Work order: When a line below contains the string "exponentially", show that line.

(Collected data)
══════════════════════════════

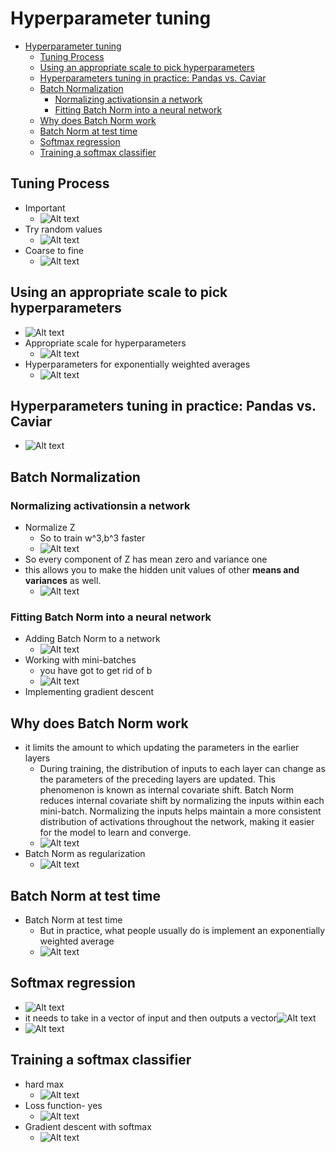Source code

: # Hyperparameter tuning

- [Hyperparameter tuning](#hyperparameter-tuning)
  - [Tuning Process](#tuning-process)
  - [Using an appropriate scale to pick hyperparameters](#using-an-appropriate-scale-to-pick-hyperparameters)
  - [Hyperparameters tuning in practice: Pandas vs. Caviar](#hyperparameters-tuning-in-practice-pandas-vs-caviar)
  - [Batch Normalization](#batch-normalization)
    - [Normalizing activationsin a network](#normalizing-activationsin-a-network)
    - [Fitting Batch Norm into a neural network](#fitting-batch-norm-into-a-neural-network)
  - [Why does Batch Norm work](#why-does-batch-norm-work)
  - [Batch Norm at test time](#batch-norm-at-test-time)
  - [Softmax regression](#softmax-regression)
  - [Training a softmax classifier](#training-a-softmax-classifier)

## Tuning Process

- Important
  - ![Alt text](images/image-124.png)
- Try random values
  - ![Alt text](images/image-125.png)
- Coarse to fine
  - ![Alt text](images/image-126.png)

## Using an appropriate scale to pick hyperparameters

- ![Alt text](images/image-127.png)
- Appropriate scale for hyperparameters
  - ![Alt text](images/image-128.png)
- Hyperparameters for exponentially weighted averages
  - ![Alt text](images/image-129.png)

## Hyperparameters tuning in practice: Pandas vs. Caviar

- ![Alt text](images/image-130.png)

## Batch Normalization

### Normalizing activationsin a network

- Normalize Z
  - So to train w^3,b^3 faster
  - ![Alt text](images/image-131.png)
- So every component of Z has mean zero and variance one
- this allows you to make the hidden unit values of other **means and variances** as well.
  - ![Alt text](images/image-132.png)

### Fitting Batch Norm into a neural network

- Adding Batch Norm to a network
  - ![Alt text](images/image-133.png)
- Working with mini-batches
  - you have got to get rid of b
  - ![Alt text](images/image-134.png)
- Implementing gradient descent

## Why does Batch Norm work

- it limits the amount to which updating the parameters in the earlier layers
  - During training, the distribution of inputs to each layer can change as the parameters of the preceding layers are updated. This phenomenon is known as internal covariate shift. Batch Norm reduces internal covariate shift by normalizing the inputs within each mini-batch. Normalizing the inputs helps maintain a more consistent distribution of activations throughout the network, making it easier for the model to learn and converge.
  - ![Alt text](images/image-135.png)
- Batch Norm as regularization
  - ![Alt text](images/image-136.png)

## Batch Norm at test time

- Batch Norm at test time
  - But in practice, what people usually do is implement an exponentially weighted average
  - ![Alt text](images/image-137.png)

## Softmax regression

- ![Alt text](images/image-138.png)
- it needs to take in a vector of input and then outputs a vector![Alt text](images/image-139.png)
- ![Alt text](images/image-140.png)
 
## Training a softmax classifier

- hard max
  - ![Alt text](images/image-141.png)
- Loss function- yes
  - ![Alt text](images/image-142.png)
- Gradient descent with softmax
  - ![Alt text](images/image-143.png)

══════════════════════════════

Worked solution:
- Hyperparameters for exponentially weighted averages
  - But in practice, what people usually do is implement an exponentially weighted average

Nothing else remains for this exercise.